(Saved entries)
════════════════

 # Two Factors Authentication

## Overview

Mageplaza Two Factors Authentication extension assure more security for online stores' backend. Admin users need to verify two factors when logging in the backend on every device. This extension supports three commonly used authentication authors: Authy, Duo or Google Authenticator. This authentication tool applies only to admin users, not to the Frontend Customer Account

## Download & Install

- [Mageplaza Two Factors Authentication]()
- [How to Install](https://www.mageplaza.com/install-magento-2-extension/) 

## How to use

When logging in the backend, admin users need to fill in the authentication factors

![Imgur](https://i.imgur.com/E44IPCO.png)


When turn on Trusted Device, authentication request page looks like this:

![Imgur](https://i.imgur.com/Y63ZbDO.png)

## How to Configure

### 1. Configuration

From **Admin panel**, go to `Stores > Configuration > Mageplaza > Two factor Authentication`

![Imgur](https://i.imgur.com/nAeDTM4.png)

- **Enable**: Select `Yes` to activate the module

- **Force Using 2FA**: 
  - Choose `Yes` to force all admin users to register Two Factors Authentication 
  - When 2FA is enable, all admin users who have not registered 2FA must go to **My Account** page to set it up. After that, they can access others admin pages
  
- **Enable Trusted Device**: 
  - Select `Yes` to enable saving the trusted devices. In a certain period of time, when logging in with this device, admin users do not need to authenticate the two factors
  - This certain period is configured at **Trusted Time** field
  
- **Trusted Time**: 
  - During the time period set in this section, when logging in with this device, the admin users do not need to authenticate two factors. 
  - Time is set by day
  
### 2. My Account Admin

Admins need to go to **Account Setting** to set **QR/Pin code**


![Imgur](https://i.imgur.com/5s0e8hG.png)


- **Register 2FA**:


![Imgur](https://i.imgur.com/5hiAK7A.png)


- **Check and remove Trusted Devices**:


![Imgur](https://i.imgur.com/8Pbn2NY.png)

════════════════

**INSTRUCTIONS FOR THE TASK**
Only the lines from the one containing "- **Check and" through the end of the data above are wanted, both ends included; restate them word for word.

**ANSWER SPACE**
- **Check and remove Trusted Devices**:


![Imgur](https://i.imgur.com/8Pbn2NY.png)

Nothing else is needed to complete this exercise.